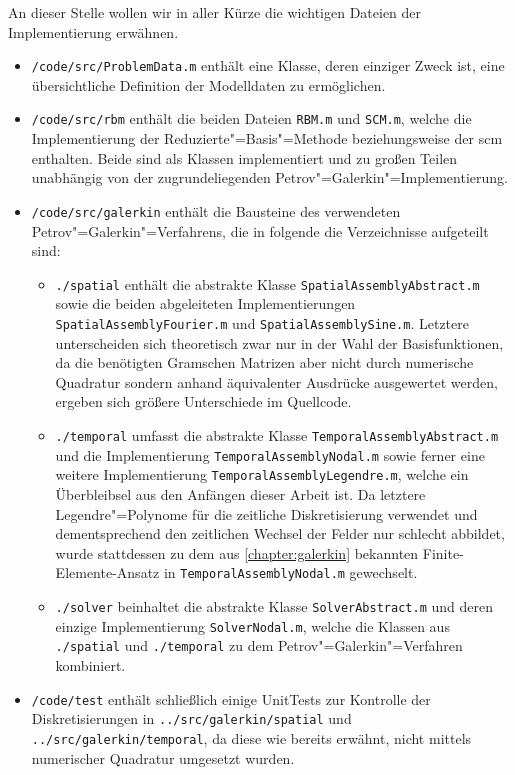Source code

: \documentclass[../main.tex]{subfiles}
\begin{document}
An dieser Stelle wollen wir in aller Kürze die wichtigen Dateien der Implementierung erwähnen.
\begin{itemize}[leftmargin=1.5em]
    \item \verb!/code/src/ProblemData.m! enthält eine Klasse, deren einziger Zweck ist, eine übersichtliche Definition der Modelldaten zu ermöglichen.
    \item \verb!/code/src/rbm! enthält die beiden Dateien \verb!RBM.m! und \verb!SCM.m!, welche die Implementierung der Reduzierte"=Basis"=Methode beziehungsweise der \acl{scm} enthalten.
    Beide sind als Klassen implementiert und zu großen Teilen unabhängig von der zugrundeliegenden Petrov"=Galerkin"=Implementierung.
    \item \verb!/code/src/galerkin! enthält die Bausteine des verwendeten Petrov"=Galerkin"=Verfahrens, die in folgende die Verzeichnisse aufgeteilt sind:
    \begin{itemize}[leftmargin=1.5em]
        \item \verb!./spatial! enthält die abstrakte Klasse \verb!SpatialAssemblyAbstract.m! sowie die beiden abgeleiteten Implementierungen \verb!SpatialAssemblyFourier.m! und \verb!SpatialAssemblySine.m!.
        Letztere unterscheiden sich theoretisch zwar nur in der Wahl der Basisfunktionen, da die benötigten Gramschen Matrizen aber nicht durch numerische Quadratur sondern anhand äquivalenter Ausdrücke ausgewertet werden, ergeben sich größere Unterschiede im Quellcode.
        \item \verb!./temporal! umfasst die abstrakte Klasse \verb!TemporalAssemblyAbstract.m! und die Implementierung \verb!TemporalAssemblyNodal.m! sowie ferner eine weitere Implementierung \verb!TemporalAssemblyLegendre.m!, welche ein Überbleibsel aus den Anfängen dieser Arbeit ist.
        Da letztere Legendre"=Polynome für die zeitliche Diskretisierung verwendet und dementsprechend den zeitlichen Wechsel der Felder nur schlecht abbildet, wurde stattdessen zu dem aus \cref{chapter:galerkin} bekannten Finite-Elemente-Ansatz in \verb!TemporalAssemblyNodal.m! gewechselt.
        \item \verb!./solver! beinhaltet die abstrakte Klasse \verb!SolverAbstract.m! und deren einzige Implementierung \verb!SolverNodal.m!, welche die Klassen aus \verb!./spatial! und \verb!./temporal! zu dem Petrov"=Galerkin"=Verfahren kombiniert.
    \end{itemize}
    \item \verb!/code/test! enthält schließlich einige UnitTests zur Kontrolle der Diskretisierungen in \verb!../src/galerkin/spatial! und \verb!../src/galerkin/temporal!, da diese wie bereits erwähnt, nicht mittels numerischer Quadratur umgesetzt wurden.
\end{itemize}
\end{document}

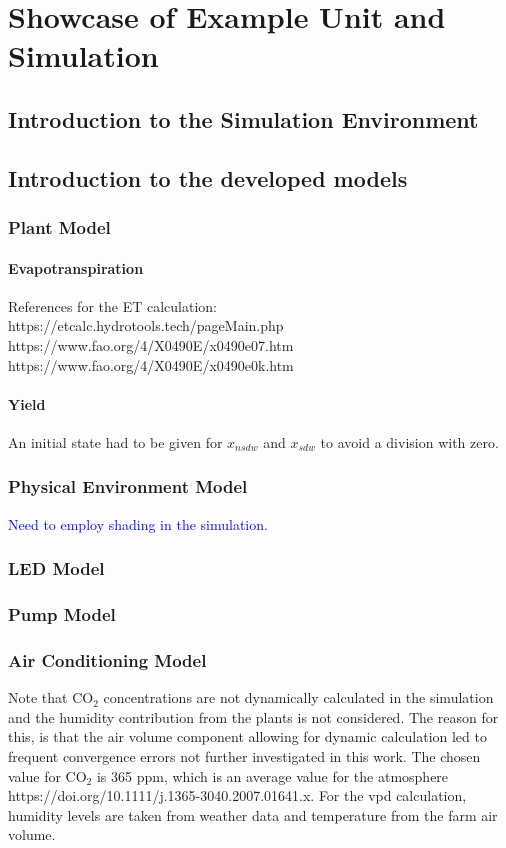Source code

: \chapter{Showcase of Example Unit and Simulation}
\label{chap:simulation}
%
\section{Introduction to the Simulation Environment}

\section{Introduction to the developed models}

\subsection{Plant Model}
\subsubsection{Evapotranspiration}
References for the ET calculation:\\
https://etcalc.hydrotools.tech/pageMain.php\\
https://www.fao.org/4/X0490E/x0490e07.htm\\
https://www.fao.org/4/X0490E/x0490e0k.htm\\

\subsubsection{Yield}
\label{subsub:yield-model}
An initial state had to be given for $x_{nsdw}$ and $x_{sdw}$ to avoid a division with zero.

\subsection{Physical Environment Model}
\textcolor{Blue}{Need to employ shading in the simulation.}

\subsection{LED Model}
\subsection{Pump Model}
\subsection{Air Conditioning Model}
Note that $\text{CO}_2$ concentrations are not dynamically calculated in the simulation and the humidity contribution from the plants is not considered.
The reason for this, is that the air volume component allowing for dynamic calculation led to frequent convergence errors not further investigated in this work.
The chosen value for $\text{CO}_2$ is 365 ppm, which is an average value for the atmosphere https://doi.org/10.1111/j.1365-3040.2007.01641.x.
For the \ac{vpd} calculation, humidity levels are taken from weather data and temperature from the farm air volume.



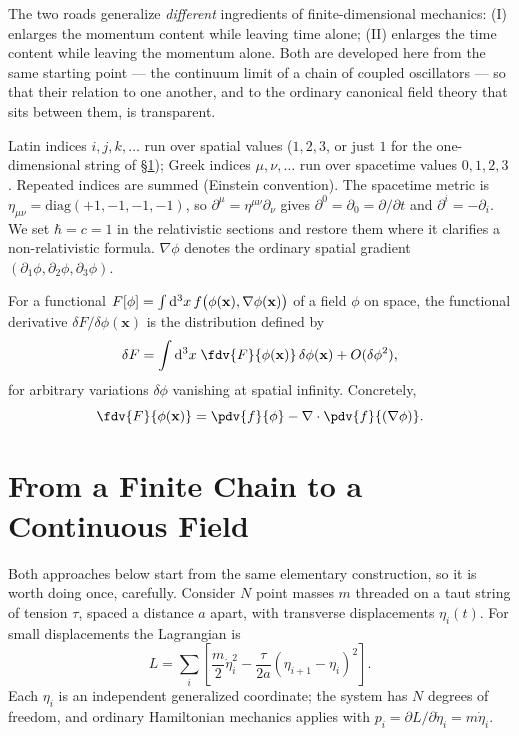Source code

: The two roads generalize \emph{different} ingredients of finite-dimensional
mechanics: (I) enlarges the momentum content while leaving time alone; (II)
enlarges the time content while leaving the momentum alone. Both are developed
here from the same starting point --- the continuum limit of a chain of coupled
oscillators --- so that their relation to one another, and to the ordinary
canonical field theory that sits between them, is transparent.

Latin indices $i,j,k,\dots$ run over spatial values ($1,2,3$, or just $1$ for
the one-dimensional string of \S\ref{sec:continuum-limit}); Greek indices
$\mu,\nu,\dots$ run over spacetime values $0,1,2,3$. Repeated indices are
summed (Einstein convention). The spacetime metric is
$\eta_{\mu\nu}=\mathrm{diag}(+1,-1,-1,-1)$, so
$\partial^\mu=\eta^{\mu\nu}\partial_\nu$ gives
$\partial^0=\partial_0=\partial/\partial t$ and $\partial^i=-\partial_i$. We
set $\hbar=c=1$ in the relativistic sections and restore them where it
clarifies a non-relativistic formula. $\nabla\phi$ denotes the ordinary spatial
gradient $(\partial_1\phi,\partial_2\phi,\partial_3\phi)$.

\begin{definition}
\label{def:funcderiv}
For a functional $F[\phi]=\int \rd^3x\,
    f\big(\phi(\mathbf{x}),\nabla\phi(\mathbf{x})\big)$ of a field $\phi$ on
    space, the functional derivative $\delta F/\delta\phi(\mathbf{x})$ is the
    distribution defined by
\begin{equation}
\delta F = \int \rd^3x\; \fdv{F}{\phi(\mathbf{x})}\,\delta\phi(\mathbf{x}) 
    + O(\delta\phi^2),
\end{equation}
for arbitrary variations $\delta\phi$ vanishing at spatial infinity. Concretely,
\begin{equation}
\fdv{F}{\phi(\mathbf{x})} = \pdv{f}{\phi} - \nabla\cdot\pdv{f}{(\nabla\phi)}.
\end{equation}
\end{definition}

\section{From a Finite Chain to a Continuous Field}
\label{sec:continuum-limit}

Both approaches below start from the same elementary construction, so it is
worth doing once, carefully. Consider $N$ point masses $m$ threaded on a taut
string of tension $\tau$, spaced a distance $a$ apart, with transverse
displacements $\eta_i(t)$. For small displacements the Lagrangian is
\begin{equation}
L = \sum_{i} \left[\frac{m}{2}\dot\eta_i^2 - 
    \frac{\tau}{2a}(\eta_{i+1}-\eta_i)^2\right].
\end{equation}
Each $\eta_i$ is an independent generalized coordinate; the system has $N$
degrees of freedom, and ordinary Hamiltonian mechanics applies with
$p_i=\partial L/\partial\dot\eta_i = m\dot\eta_i$.

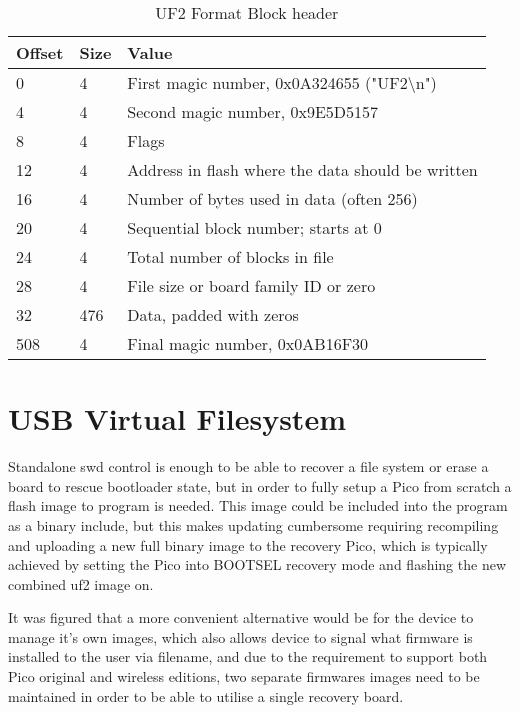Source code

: {\begin{table}[h]
	\centering
	\caption{UF2 Format Block header\cite{USBFlashingFormat2023}}%
	\vspace{-16.5pt}%
	
	\begin{tabular}{|l|l|l|}
		\hline
		Offset	& Size &	Value\\ \hline
		0	& 4 &	First magic number, 0x0A324655 ("UF2\textbackslash n")\\ \hline
		4&	4&	Second magic number, 0x9E5D5157\\ \hline
		8	&4&	Flags\\ \hline
		12&	4	&Address in flash where the data should be written\\ \hline
		16&	4	&Number of bytes used in data (often 256)\\ \hline
		20&	4	&Sequential block number; starts at 0\\ \hline
		24&	4	&Total number of blocks in file\\ \hline
		28&	4	&File size or board family ID or zero\\ \hline
		32&	476&	Data, padded with zeros\\ \hline
		508&	4&	Final magic number, 0x0AB16F30\\ \hline

	\end{tabular}
	\label{table:uf2header}
\end{table}

\clearpage
\section{USB Virtual Filesystem}
Standalone \gls{swd} control is enough to be able to recover a file system or erase a board to rescue bootloader state, but in order to fully setup a Pico from scratch a flash image to program is needed. This image could be included into the program as a binary include, but this makes updating cumbersome requiring recompiling and uploading a new full binary image to the recovery Pico, which is typically achieved by setting the Pico into BOOTSEL recovery mode and flashing the new combined \gls{uf2} image on.

It was figured that a more convenient alternative would be for the device to manage it's own images, which also allows device to signal what firmware is installed to the user via filename, and due to the requirement to support both Pico original and wireless editions, two separate firmwares  images need to be maintained in order to be able to utilise a single recovery board.

}
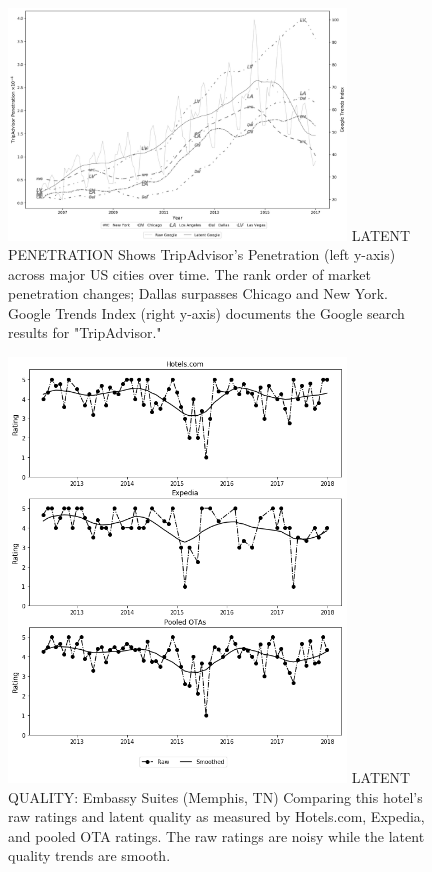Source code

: 
\begin{figure}[htp]
\FIGURE
{\includegraphics[width=0.8\textwidth,height=\textheight,keepaspectratio]{./Figures/TA_Penetration.png}}
{LATENT PENETRATION\label{fig:latentpen}}
{Shows TripAdvisor's Penetration (left y-axis) across major US cities over time. The rank order of market penetration changes; Dallas surpasses Chicago and New York. Google Trends Index (right y-axis) documents the Google search results for "TripAdvisor."}
\end{figure}
\clearpage

\begin{figure}[htp]
\FIGURE
{\includegraphics[width=0.8\textwidth,height=\textheight,keepaspectratio]{./Figures/Smoothed_Qual_18987_v2.png}}
{LATENT QUALITY: Embassy Suites (Memphis, TN) \label{fig:latentqual}}
{Comparing this hotel's raw ratings and latent quality as measured by  Hotels.com,  Expedia,  and  pooled  OTA  ratings.  The raw  ratings  are  noisy  while the latent quality trends are smooth.}
\end{figure}
\clearpage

+++

- [To do]: Restate, line by line and word for word, everything from the top of the material through the line that contains "Modelldaten zu ermöglichen.". Leave pictures out.

- [Response to this task]:
Source code

: \documentclass[../main.tex]{subfiles}
\begin{document}
An dieser Stelle wollen wir in aller Kürze die wichtigen Dateien der Implementierung erwähnen.
\begin{itemize}[leftmargin=1.5em]
    \item \verb!/code/src/ProblemData.m! enthält eine Klasse, deren einziger Zweck ist, eine übersichtliche Definition der Modelldaten zu ermöglichen.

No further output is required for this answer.